Singh was raised in the rural environs of Araria district, where his family's emphasis on education and literature likely influenced his formative years; he exhibited an early inclination toward social service, joining the Rashtriya Swayamsevak Sangh after completing basic schooling. He began his public life as a member of the RSS before transitioning into electoral politics as a member of the Bihar Legislative Assembly in 2005.

==Electoral History==
Pradeep Singh first entered elected office in the October-November 2005 Bihar Legislative Assembly winning the Araria constituency seat as a BJP candidate.

In the 2009 Lok Sabha elections, Singh secured victory in the Araria parliamentary constituency for the BJP, polling 282,742 votes (38.7% of valid votes) to defeat the Lok Janshakti Party's Zakir Hussain Khan, who received 260,240 votes (35.6%).

Singh contested the Araria seat again in the 2014 Lok Sabha elections but lost to Rashtriya Janata Dal candidate Mohammed Taslimuddin.

He reclaimed the Araria parliamentary seat in the 2019 Indian general elections, winning for the BJP with 618,434 votes (52.9% of valid votes) against Rashtriya Janata Dal's Sarfaraz Alam, who garnered 481,193 votes (41.1%).

Singh retained the Araria Lok Sabha constituency in the 2024 Indian general election, securing 600,146 total votes (including 599,118 electronic votes and 1,028 postal votes) as the BJP nominee to defeat the Rashtriya Janata Dal's Mohammed Shahnawaz Alam.

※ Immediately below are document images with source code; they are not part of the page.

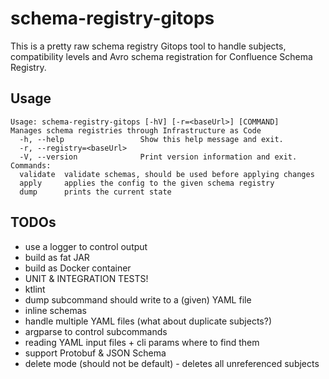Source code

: # schema-registry-gitops

This is a pretty raw schema registry Gitops tool to handle subjects, compatibility levels and Avro schema registration for Confluence Schema Registry.

## Usage

```
Usage: schema-registry-gitops [-hV] [-r=<baseUrl>] [COMMAND]
Manages schema registries through Infrastructure as Code
  -h, --help                 Show this help message and exit.
  -r, --registry=<baseUrl>
  -V, --version              Print version information and exit.
Commands:
  validate  validate schemas, should be used before applying changes
  apply     applies the config to the given schema registry
  dump      prints the current state
```

## TODOs

* use a logger to control output
* build as fat JAR
* build as Docker container
* UNIT & INTEGRATION TESTS!
* ktlint
* dump subcommand should write to a (given) YAML file
* inline schemas
* handle multiple YAML files (what about duplicate subjects?)
* argparse to control subcommands
* reading YAML input files + cli params where to find them
* support Protobuf & JSON Schema
* delete mode (should not be default) - deletes all unreferenced subjects
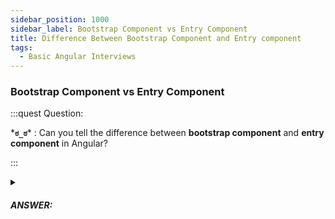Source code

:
 ```yaml
---
sidebar_position: 1000
sidebar_label: Bootstrap Component vs Entry Component
title: Difference Between Bootstrap Component and Entry component
tags:
  - Basic Angular Interviews
---
```


### Bootstrap Component vs Entry Component

:::quest Question:

\***`ಠ_ಠ`**\* : 
Can you tell the difference between **bootstrap component** and **entry component** in Angular?

:::

<details>
  <summary><h5>ANSWER:</h5></summary>

  \***`◔̯◔`**\* :

  **Entry Component** is components that Angular loads ***imperatively***, (it's not referenced in template) but ***dynamically loaded at runtime*** through a `ComponentFactoryResolver` or via router. Declaring a component in `entryComponents` array will prevent the compiler to treeshake these components out of the module.

  There are 3 main types of entry components:
  - **Bootstrapped component** is an entry component that Angular loads into the DOM during the bootstrap process (rendering the root component inside the DOM at application launch time).
  ```tsx
  @NgModule({
    declarations: [
      RootComponent
    ],
    imports: [],
    providers: [],
    bootstrap: [RootComponent] // bootstrapped entry component
  })
  ```
  - **Routed entry component** A component you specify in a route definition
  ```tsx
    const routes: Routes = [
    {
      path: '',
      component: RoutedComponent
    }
  ];
  ```
  - **Dynamic component** which loaded dynamically (at run time) through a `ComponentFactoryResolver`
  ```tsx {10} title="appModule.tsx"
  @NgModule({
      declarations: [
          AppComponent, DynamicComponent
      ],
      imports: [
          BrowserModule
      ],
      providers: [],
      bootstrap: [AppComponent], // Bootstrapped component
      entryComponents: [DynamicComponent] // Declared dynamic entry components
  })
  export class AppModule { }
  ```
  ```tsx {16} title="app.component.tsx"
  import { DynamicComponent } from './dynamic.component';

  @Component({
      // ...
  })
  export class AppComponent {
      title = 'app';
      componentRef: any;

      @ViewChild('messagecontainer', { read: ViewContainerRef }) entry: ViewContainerRef;

      constructor(private resolver: ComponentFactoryResolver) { }

      // create component dynamically
      createComponent(someOptions) {
          const factory = this.resolver.resolveComponentFactory(DynamicComponent);
          this.componentRef = this.entry.createComponent(factory);
      }
  }
  ```

:::danger Note

> As of Angular 9 entryComponents is no longer required

:::

</details>

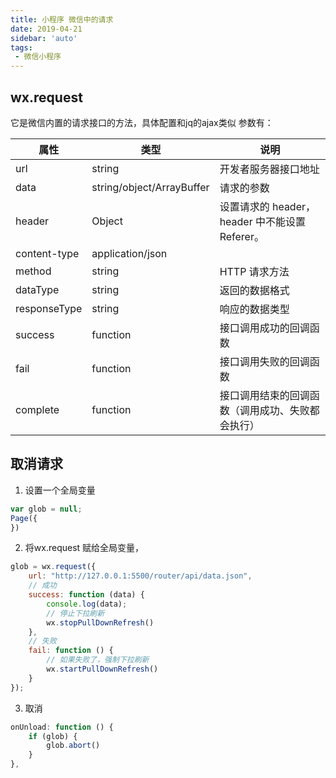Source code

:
 ```yaml
---
title: 小程序 微信中的请求
date: 2019-04-21
sidebar: 'auto'
tags:
 - 微信小程序
---
```


## wx.request

它是微信内置的请求接口的方法，具体配置和jq的ajax类似
参数有：

| 属性         | 类型                      | 说明                                             |
| ------------ | ------------------------- | ------------------------------------------------ |
| url          | string                    | 开发者服务器接口地址                             |
| data         | string/object/ArrayBuffer | 请求的参数                                       |
| header       | Object                    | 设置请求的 header，header 中不能设置 Referer。   |
| content-type | application/json          |                                                  |
| method       | string                    | HTTP 请求方法                                    |
| dataType     | string                    | 返回的数据格式                                   |
| responseType | string                    | 响应的数据类型                                   |
| success      | function                  | 接口调用成功的回调函数                           |
| fail         | function                  | 接口调用失败的回调函数                           |
| complete     | function                  | 接口调用结束的回调函数（调用成功、失败都会执行） |

## 取消请求

1. 设置一个全局变量

```js
var glob = null;
Page({
})
```

2. 将wx.request 赋给全局变量，

```js
glob = wx.request({
    url: "http://127.0.0.1:5500/router/api/data.json",
    // 成功
    success: function (data) {
        console.log(data);
        // 停止下拉刷新
        wx.stopPullDownRefresh()
    },
    // 失败
    fail: function () {
        // 如果失败了，强制下拉刷新
        wx.startPullDownRefresh()
    }
});
```

3. 取消

```js
onUnload: function () {
    if (glob) {
        glob.abort()
    }
},
```

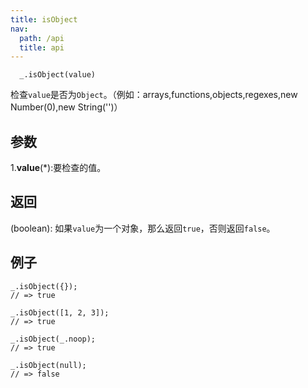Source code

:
 ```yaml
---
title: isObject
nav:
  path: /api
  title: api
---
```


```
  _.isObject(value)
```

检查`value`是否为`Object`。（例如：arrays,functions,objects,regexes,new Number(0),new String('')）

## 参数
  1.**value**(*):要检查的值。

## 返回
(boolean): 如果`value`为一个对象，那么返回`true`，否则返回`false`。

## 例子

```
_.isObject({});
// => true
 
_.isObject([1, 2, 3]);
// => true
 
_.isObject(_.noop);
// => true
 
_.isObject(null);
// => false

```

==Key initiatives in constituency development==
Pradeep Singh has prioritized agricultural infrastructure in Araria, a key maize-producing district, by advocating for the establishment of maize-based industries and dedicated purchase and storage centers to enhance farmer incomes and reduce post-harvest losses. On July 24, 2024, he raised this issue in the Lok Sabha under Rule 377, emphasizing the need for industrial setup to process local produce and support economic growth in the constituency.

In infrastructure development, Singh has pushed for accelerated road connectivity, including the completion of pending construction works across Araria to improve transportation and access in rural areas. He highlighted these gaps in parliamentary interventions during his tenure, aligning with broader efforts to address the district's underdeveloped road network amid its flood-prone terrain.

Singh has also sought enhanced aviation infrastructure by inquiring about plans for airport construction in Araria, aiming to boost connectivity for a border district with Nepal, facilitate trade, and attract investment. This initiative, raised in Lok Sabha questions, targets long-term economic upliftment in a region marked by high poverty rates.

Singh has used his platform in the Lok Sabha to raise Matter of public importance related to farmers, highlighting the scarcity of essential fertilisers like DAP and potash and demanding immediate government intervention for their availability.

He is a key political voice for the Extremely Backward Class (EBC) in Bihar, particularly for the Gangai community, and often advocates for the revitalisation of the co-operative banks to empower local rural economies.